In early March this year, Australia suffered its largest ever data breach when a company that virtually nobody had heard of fell victim to a major hack. Prior to the hack, Latitude Financial Services was a relatively unknown company but hit the news big time when the personal details of more than 8 million Australians were stolen by hackers. However, it isn’t just the huge number of victims that has raised alarms but also the sheer scope of personal information involved, including names, addresses, phone numbers, dates of birth, passport numbers, driver’s license numbers, and financial records. Certainly more than enough for identity theft.
My Involvement With Latitude
I have never in my life had an account with Latitude nor have I ever done business with the company. So, imagine my surprise when I received a letter from Latitude advising me that “some of my personal details have been compromised”. How could Latitude possibly have any personal details about me in its database when I have never done any business with the company? That was the burning question.
The letter I received included a help telephone number for those who have been impacted and after several attempts involving many hours waiting on the phone, I finally got through to one of Latitude’s support staff and asked that very question. I was shocked by the reply. Apparently, Latitude is associated in some way with just about every major retailer in Australia so, when you purchase any item from any of these retailers, the retailer then passes on all your personal details to Latitude.
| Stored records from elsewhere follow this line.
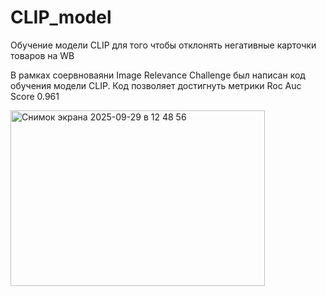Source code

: # CLIP_model
Обучение модели CLIP для того чтобы отклонять негативные карточки товаров на WB


В рамках соервноваяни Image Relevance Challenge был написан код обучения модели CLIP.
Код позволяет достигнуть метрики Roc Auc Score 0.961 

<img width="407" height="281" alt="Снимок экрана 2025-09-29 в 12 48 56" src="https://github.com/user-attachments/assets/bc4bbad4-0860-4153-80b8-dc35e199cc7b" />
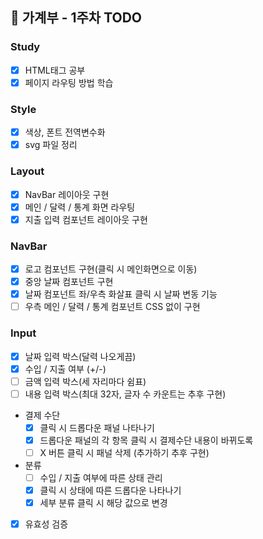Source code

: ## 📅 가계부 - 1주차 TODO

### Study

- [x] HTML태그 공부
- [x] 페이지 라우팅 방법 학습

### Style

- [x] 색상, 폰트 전역변수화
- [x] svg 파일 정리

### Layout

- [x] NavBar 레이아웃 구현
- [x] 메인 / 달력 / 통계 화면 라우팅
- [x] 지출 입력 컴포넌트 레이아웃 구현

### NavBar

- [x] 로고 컴포넌트 구현(클릭 시 메인화면으로 이동)
- [x] 중앙 날짜 컴포넌트 구현
- [x] 날짜 컴포넌트 좌/우측 화살표 클릭 시 날짜 변동 기능
- [ ] 우측 메인 / 달력 / 통계 컴포넌트 CSS 없이 구현

### Input

- [x] 날짜 입력 박스(달력 나오게끔)
- [x] 수입 / 지출 여부 (+/-)
- [ ] 금액 입력 박스(세 자리마다 쉼표)
- [ ] 내용 입력 박스(최대 32자, 글자 수 카운트는 추후 구현)
- 결제 수단
  - [x] 클릭 시 드롭다운 패널 나타나기
  - [x] 드롭다운 패널의 각 항목 클릭 시 결제수단 내용이 바뀌도록
  - [ ] X 버튼 클릭 시 패널 삭제
        (추가하기 추후 구현)
- 분류
  - [ ] 수입 / 지출 여부에 따른 상태 관리
  - [x] 클릭 시 상태에 따른 드롭다운 나타나기
  - [x] 세부 분류 클릭 시 해당 값으로 변경
- [x] 유효성 검증
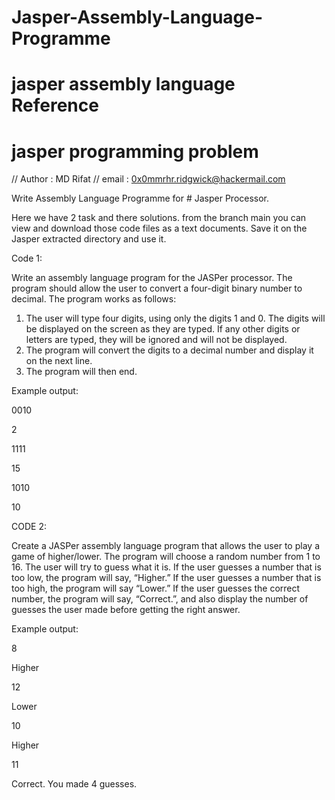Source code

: # Jasper-Assembly-Language-Programme
# jasper assembly language Reference
# jasper programming problem

// Author : MD Rifat 
// email : 0x0mmrhr.ridgwick@hackermail.com

Write Assembly Language Programme for # Jasper Processor.

Here we have 2 task and there solutions.
from the branch main you can view and download those code files as a text documents. Save it on the Jasper extracted directory and use it. 



Code 1: 

Write an assembly language program for the JASPer processor. The program should allow the user to
convert a four-digit binary number to decimal. The program works as follows:
1. The user will type four digits, using only the digits 1 and 0. The digits will be displayed on the
screen as they are typed. If any other digits or letters are typed, they will be ignored and will
not be displayed.
2. The program will convert the digits to a decimal number and display it on the next line.
3. The program will then end.

Example output:

0010

2

1111

15

1010

10









CODE 2:

Create a JASPer assembly language program that allows the user to play a game of higher/lower. The
program will choose a random number from 1 to 16. The user will try to guess what it is. If the user
guesses a number that is too low, the program will say, “Higher.” If the user guesses a number that is
too high, the program will say “Lower.” If the user guesses the correct number, the program will say,
“Correct.”, and also display the number of guesses the user made before getting the right answer.

Example output:

8

Higher

12

Lower

10

Higher

11

Correct. You made 4 guesses.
For what exact purpose, I have no idea. I can only surmise that Latitude sells that information on to advertising agencies and the like while the participating retailers receive some kind of kickback. Naturally, I was absolutely outraged to learn that these retailers are passing on customers’ personal details to a third party without any sort of consent or approval, or even mentioning it, and it got me wondering just how widespread this unethical practice might be.
The Latitude breach and the company itself are currently under investigation by Australian authorities. As I understand the situation, the investigation is primarily concentrating on Latitude’s security practices/measures, or lack thereof, but I sincerely hope this outrageous practice of passing on personal details to third parties without any sort of authorization also comes well and truly under the microscope because that must surely constitute a most serious violation of privacy.
So, there you have it. You’re sitting at home thinking that, because you’ve always followed safe/best practices, your personal information is safe and secure, and then along comes the startling revelation that no matter how judicious you are, your personal information is never truly safe.